Main central London property market set to see price increases, writes Catherine Swindells
London’s prime and super-prime property market experienced a ‘short-lived Boris Bounce’ after the 2019 general election, says Frances Clacy, associate director of residential research at Savills. But the Tory victory, which eased concerns over the consequences of a Jeremy Corbyn premiership, came after several years of falling house prices in the capital, Brexit and stamp duty being among the market slowdown factors.
In 2020, the pandemic led to a brief but total suspension of the UK market, as well as a further drop in prices. But, last year, things started to improve. From January to October 2021, there were 398 sales of London properties of £5million or more, with a combined total value of £4.1billion – the highest volume and value of super sales -prime in the city since 2014.
“For most of last year, there was a question mark over places like New York and London, the big global city markets,” says Liam Bailey, global head of research at Knight Frank. “But the desire for people to come together hasn’t gone away, and apparently never will, so I think people have probably been too negative about cities for too long, and they’ve been wrong, and people are income.”
Several leading agents are also reporting growing demand in the prime and super-prime rental market, where competition is amplified by a significant shortage of supply. According to analysis from Knight Frank and LonRes, the number of rentals listed for £5,000 per week or more in the third quarter of 2021 was down a third (31%) from the level it had reached in the same period in 2020. In fact, the number of super-prime properties available to rent is the lowest since 2016.
“On the lettings side, the market has been absolutely crazy and ridiculous,” says Sabaya Verger, partner at Tedworth Property which focuses on Chelsea, Knightsbridge and Belgravia. “Everything flew off the shelves. And people will pay more for properties that are finished to very high quality standards, especially in the very high end market.
So far, the rally in selling prices has been modest, bringing the market back around its “Boris Bounce” level.
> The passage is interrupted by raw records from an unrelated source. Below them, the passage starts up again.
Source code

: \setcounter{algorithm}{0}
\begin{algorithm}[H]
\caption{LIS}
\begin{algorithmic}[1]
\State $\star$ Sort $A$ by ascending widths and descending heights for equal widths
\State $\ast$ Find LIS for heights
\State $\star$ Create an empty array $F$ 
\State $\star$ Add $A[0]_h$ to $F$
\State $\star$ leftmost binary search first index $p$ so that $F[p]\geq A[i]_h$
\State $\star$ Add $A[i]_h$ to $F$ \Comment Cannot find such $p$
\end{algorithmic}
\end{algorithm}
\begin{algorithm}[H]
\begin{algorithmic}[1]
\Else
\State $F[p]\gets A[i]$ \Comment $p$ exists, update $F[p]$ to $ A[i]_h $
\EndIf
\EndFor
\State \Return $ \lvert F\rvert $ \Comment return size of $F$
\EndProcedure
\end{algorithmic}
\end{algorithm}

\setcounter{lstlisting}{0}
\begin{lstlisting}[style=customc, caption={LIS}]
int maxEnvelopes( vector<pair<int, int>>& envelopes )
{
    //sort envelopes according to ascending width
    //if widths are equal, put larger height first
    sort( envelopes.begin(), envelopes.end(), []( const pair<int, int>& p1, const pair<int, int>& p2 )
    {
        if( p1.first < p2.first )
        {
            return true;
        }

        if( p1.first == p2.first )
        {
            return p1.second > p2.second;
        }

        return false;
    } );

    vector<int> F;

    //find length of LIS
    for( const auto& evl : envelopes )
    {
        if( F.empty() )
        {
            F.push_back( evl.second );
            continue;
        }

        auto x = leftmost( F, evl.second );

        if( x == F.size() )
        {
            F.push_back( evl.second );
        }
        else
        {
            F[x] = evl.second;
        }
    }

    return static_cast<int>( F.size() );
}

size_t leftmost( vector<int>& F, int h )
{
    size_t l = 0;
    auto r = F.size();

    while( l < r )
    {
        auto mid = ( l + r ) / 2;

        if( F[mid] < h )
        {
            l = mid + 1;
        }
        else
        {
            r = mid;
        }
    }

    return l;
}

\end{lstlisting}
But the growing demand for luxury homes in the capital suggests that 2022 may be the best year for London’s main market over half a decade.
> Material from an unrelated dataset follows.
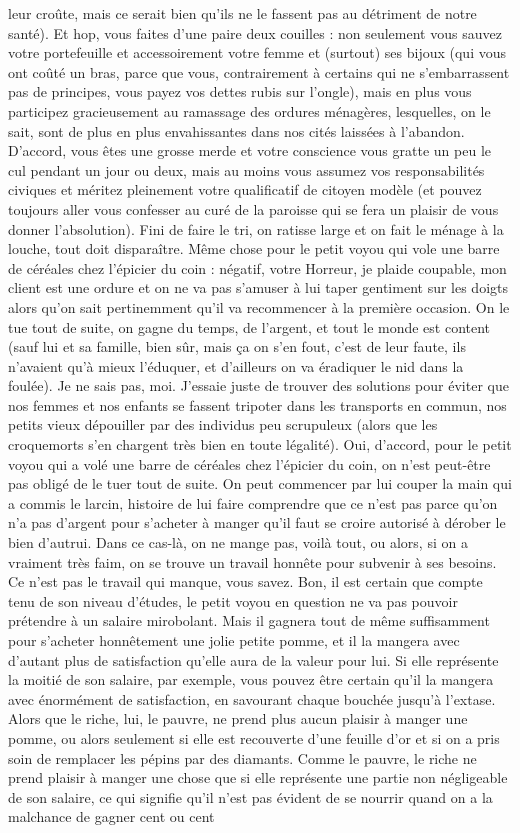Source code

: leur croûte, mais ce serait bien qu’ils ne le fassent pas au détriment de notre santé). Et hop, vous faites d’une paire deux couilles : non seulement vous sauvez votre portefeuille et accessoirement votre femme et (surtout) ses bijoux (qui vous ont coûté un bras, parce que vous, contrairement à certains qui ne s’embarrassent pas de principes, vous payez vos dettes rubis sur l’ongle), mais en plus vous participez gracieusement au ramassage des ordures ménagères, lesquelles, on le sait, sont de plus en plus envahissantes dans nos cités laissées à l’abandon. D’accord, vous êtes une grosse merde et votre conscience vous gratte un peu le cul pendant un jour ou deux, mais au moins vous assumez vos responsabilités civiques et méritez pleinement votre qualificatif de citoyen modèle (et pouvez toujours aller vous confesser au curé de la paroisse qui se fera un plaisir de vous donner l’absolution). Fini de faire le tri, on ratisse large et on fait le ménage à la louche, tout doit disparaître. Même chose pour le petit voyou qui vole une barre de céréales chez l’épicier du coin : négatif, votre Horreur, je plaide coupable, mon client est une ordure et on ne va pas s’amuser à lui taper gentiment sur les doigts alors qu’on sait pertinemment qu’il va recommencer à la première occasion. On le tue tout de suite, on gagne du temps, de l’argent, et tout le monde est content (sauf lui et sa famille, bien sûr, mais ça on s’en fout, c’est de leur faute, ils n’avaient qu’à mieux l’éduquer, et d’ailleurs on va éradiquer le nid dans la foulée). Je ne sais pas, moi. J’essaie juste de trouver des solutions pour éviter que nos femmes et nos enfants se fassent tripoter dans les transports en commun, nos petits vieux dépouiller par des individus peu scrupuleux (alors que les croquemorts s’en chargent très bien en toute légalité). Oui, d’accord, pour le petit voyou qui a volé une barre de céréales chez l’épicier du coin, on n’est peut-être pas obligé de le tuer tout de suite. On peut commencer par lui couper la main qui a commis le larcin, histoire de lui faire comprendre que ce n’est pas parce qu’on n’a pas d’argent pour s’acheter à manger qu’il faut se croire autorisé à dérober le bien d’autrui. Dans ce cas-là, on ne mange pas, voilà tout, ou alors, si on a vraiment très faim, on se trouve un travail honnête pour subvenir à ses besoins. Ce n’est pas le travail qui manque, vous savez. Bon, il est certain que compte tenu de son niveau d’études, le petit voyou en question ne va pas pouvoir prétendre à un salaire mirobolant. Mais il gagnera tout de même suffisamment pour s’acheter honnêtement une jolie petite pomme, et il la mangera avec d’autant plus de satisfaction qu’elle aura de la valeur pour lui. Si elle représente la moitié de son salaire, par exemple, vous pouvez être certain qu’il la mangera avec énormément de satisfaction, en savourant chaque bouchée jusqu’à l’extase. Alors que le riche, lui, le pauvre, ne prend plus aucun plaisir à manger une pomme, ou alors seulement si elle est recouverte d’une feuille d’or et si on a pris soin de remplacer les pépins par des diamants. Comme le pauvre, le riche ne prend plaisir à manger une chose que si elle représente une partie non négligeable de son salaire, ce qui signifie qu’il n’est pas évident de se nourrir quand on a la malchance de gagner cent ou cent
Frankish Knight expects 7% growth in London’s average high-end property prices in 2022. That would see it overtake cities like New York and Paris.
“Part of central London tends to do well during times of inflation, which is what we’re looking at right now,” says John Waters, director of Robert Bailey Property, who has 18 years’ experience in the center from London. real estate market. “I just wonder if it will be tempered by the other risk factors globally. There is still a bit of a way to go before the world opens up and business is back to business as usual.
Roarie Scarisbrick, partner at Property Vision, believes that UK capital remains attractive for international UHNWs, notwithstanding certain risk factors. “Everyone’s eyes are on us – London still seems to be very attractive to a lot of people as a safe and pleasant place to live, have as a base or store their money. But they won’t like it if they’re heavily taxed.
“London is a bubble and will be forever,” says Verger. “Every millionaire or billionaire you meet owns property in London.”
Overall, Knight Frank expects Miami to be the city with the best performing real estate market. It should build on an exceptional 2021 with growth of 10% in 2022.
The record glut of M&A activity seen in 2021 is expected to drive price growth across the globe as entrepreneurs and executives cash in on major deal deals. Refinitiv’s analysis found that as of November 23, 2021, global M&A value in 2021 was already the highest on record for a single calendar year, up 39% for all of 2019.
This is already having a ripple effect, says Jo Eccles, founder of buying agency Eccord. “The boom in M&A activity has created significant demand for properties in the £10-20m range as entrepreneurs who have experienced liquidity events seek to invest their earnings.
‘We’ve also seen great interest in trophy assets – best-in-class properties worth £40million or more – which are seen by UHNWs as a safe place to park considerable sums and which serve protection against high inflation. .’
Giles Hannah, executive director of residential development at the Red Sea Development Company, agrees. “Supply issues remain for the trophies. This will lead to higher demand and higher prices in 2022,” says Hannah, who plied her trade in the upper end of the London market for several years before taking on an international role in Saudi Arabia. “The majority of UHNWIs internationally and domestically have essentially enriched themselves during the pandemic. There is now the emergence of a new generation of young billionaires linked to technology and e-commerce who are also looking to buy or rent in central London.
Hannah notes that – for both sale and rental – demand is particularly strong for “penthouses, contemporary homes with elevators and private gardens, and those set in gardens with houses in the back for their staff maintains the main residence safely”.
Knight Frank’s longer-term forecast calls for prime London real estate growth of 18% and central London of 24% over the next five years.
“We expect Central London to be the best performing region in the UK,” says Clacy of Savills. “When we saw this mini-bounce at the start of 2020, it showed that central London was ready for its recovery, and that has just been put on hold by the pandemic. So he’s definitely behind his time in the spotlight.
However, not everyone is convinced. Independent purchasing agent Nathalie Hirst resigns herself to the lingering uncertainty linked to the pandemic. ‘Who knows?’ she asks. ‘It’s impossible to predict. I think anyone trying to do that is a fool.